There is evidence that medications or vitamins that increase the levels of brain catecholamines and protect against oxidative damage may reduce the neuronal damage and slow the progression of Alzheimer's disease. We conducted a double-blind, placebo-controlled, randomized, multicenter trial in patients with Alzheimer's disease of moderate severity. A total of 341 patients received the selective monoamine oxidase inhibitor selegiline (10 mg a day), alpha-tocopherol (vitamin E, 2000 IU a day), both selegiline and alpha-tocopherol, or placebo for two years. The primary outcome was the time to the occurrence of any of the following: death, institutionalization, loss of the ability to perform basic activities of daily living, or severe dementia (defined as a Clinical Dementia Rating of 3).
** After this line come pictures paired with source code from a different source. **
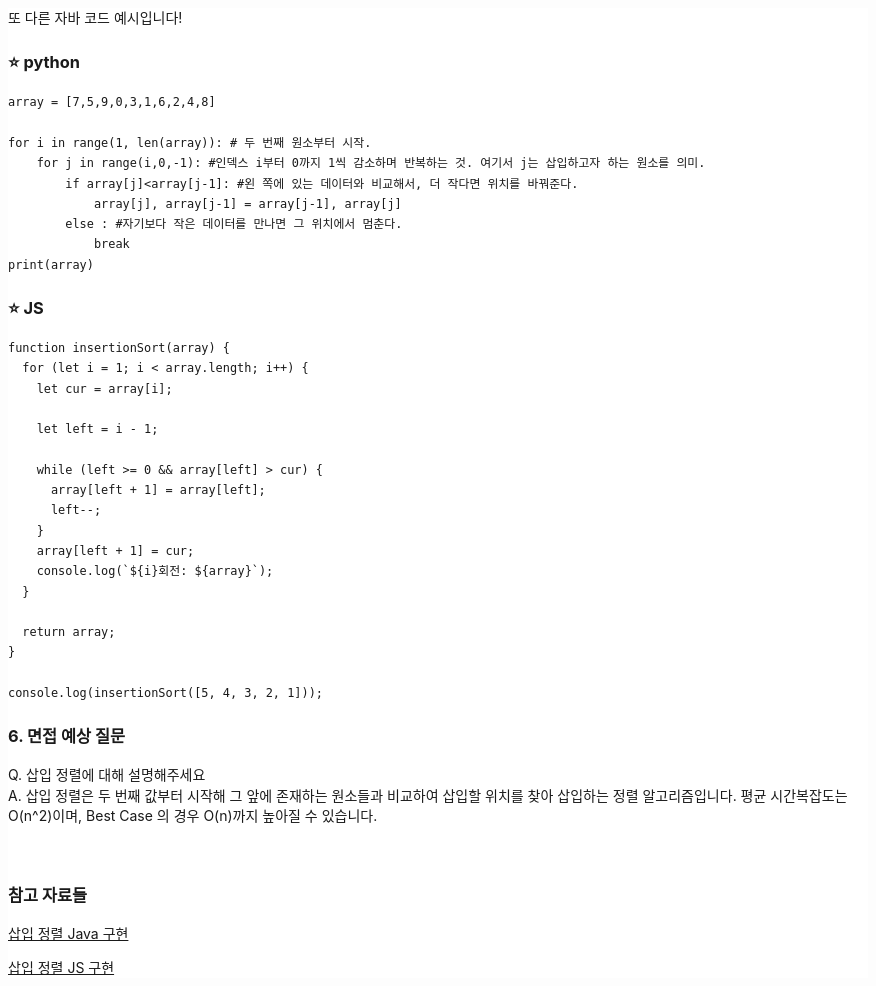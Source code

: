 또 다른 자바 코드 예시입니다!

### ⭐ python
```
array = [7,5,9,0,3,1,6,2,4,8]

for i in range(1, len(array)): # 두 번째 원소부터 시작.
	for j in range(i,0,-1): #인덱스 i부터 0까지 1씩 감소하며 반복하는 것. 여기서 j는 삽입하고자 하는 원소를 의미.
    	if array[j]<array[j-1]: #왼 쪽에 있는 데이터와 비교해서, 더 작다면 위치를 바꿔준다.
        	array[j], array[j-1] = array[j-1], array[j]
        else : #자기보다 작은 데이터를 만나면 그 위치에서 멈춘다.
        	break
print(array)
```

### ⭐ JS
```
function insertionSort(array) {
  for (let i = 1; i < array.length; i++) {
    let cur = array[i];

    let left = i - 1;

    while (left >= 0 && array[left] > cur) {
      array[left + 1] = array[left];
      left--;
    }
    array[left + 1] = cur;
    console.log(`${i}회전: ${array}`);
  }

  return array;
}

console.log(insertionSort([5, 4, 3, 2, 1]));
```

### 6. 면접 예상 질문

Q. 삽입 정렬에 대해 설명해주세요<br>
A. 삽입 정렬은 두 번째 값부터 시작해 그 앞에 존재하는 원소들과 비교하여 삽입할 위치를 찾아 삽입하는 정렬 알고리즘입니다.
평균 시간복잡도는 O(n^2)이며, Best Case 의 경우 O(n)까지 높아질 수 있습니다.

<br>

### 참고 자료들
[ 삽입 정렬 Java 구현](https://lealea.tistory.com/252)

[ 삽입 정렬 JS 구현 ](https://velog.io/@rkio/%EC%95%8C%EA%B3%A0%EB%A6%AC%EC%A6%98-JS-%EC%82%BD%EC%9E%85-%EC%A0%95%EB%A0%ACInsertion-Sort#:~:text=function%20insertionSort%28array%29%20%7B%20for%20%28let%20i%20%3D%201%3B,left%EB%B2%88%20%EC%9D%B8%EB%8D%B1%EC%8A%A4%20%EA%B0%92%EC%9D%84%20left%20%2B%201%EB%B2%88%20%EC%9D%B8%EB%8D%B1%EC%8A%A4%EC%97%90%20%EB%84%A3%EB%8A%94%EB%8B%A4.)
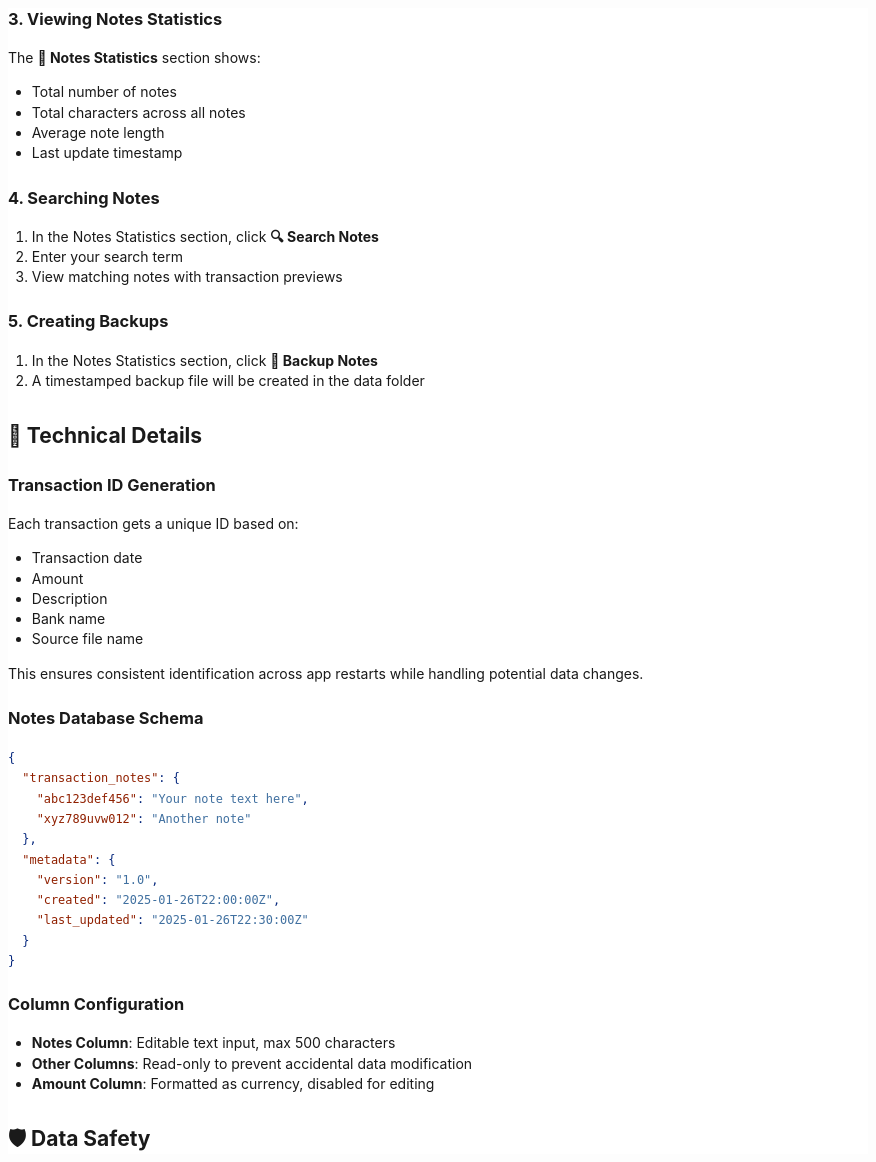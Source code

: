 ### 3. Viewing Notes Statistics
The **📝 Notes Statistics** section shows:
- Total number of notes
- Total characters across all notes
- Average note length
- Last update timestamp

### 4. Searching Notes
1. In the Notes Statistics section, click **🔍 Search Notes**
2. Enter your search term
3. View matching notes with transaction previews

### 5. Creating Backups
1. In the Notes Statistics section, click **💾 Backup Notes**
2. A timestamped backup file will be created in the data folder

## 🔧 Technical Details

### Transaction ID Generation
Each transaction gets a unique ID based on:
- Transaction date
- Amount
- Description
- Bank name
- Source file name

This ensures consistent identification across app restarts while handling potential data changes.

### Notes Database Schema
```json
{
  "transaction_notes": {
    "abc123def456": "Your note text here",
    "xyz789uvw012": "Another note"
  },
  "metadata": {
    "version": "1.0",
    "created": "2025-01-26T22:00:00Z",
    "last_updated": "2025-01-26T22:30:00Z"
  }
}
```

### Column Configuration
- **Notes Column**: Editable text input, max 500 characters
- **Other Columns**: Read-only to prevent accidental data modification
- **Amount Column**: Formatted as currency, disabled for editing

## 🛡️ Data Safety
Despite random assignment, the base-line score on the Mini–Mental State Examination was higher in the placebo group than in the other three groups, and this variable was highly predictive of the primary outcome (P<0.001). In the unadjusted analyses, there was no statistically significant difference in the outcomes among the four groups. In analyses that included the base-line score on the Mini–Mental State Examination as a covariate, there were significant delays in the time to the primary outcome for the patients treated with selegiline (median time, 655 days; P = 0.012), alpha-tocopherol (670 days, P = 0.001), or combination therapy (585 days, P = 0.049), as compared with the placebo group (440 days). In patients with moderately severe impairment from Alzheimer's disease, treatment with selegiline or alpha-tocopherol slows the progression of disease.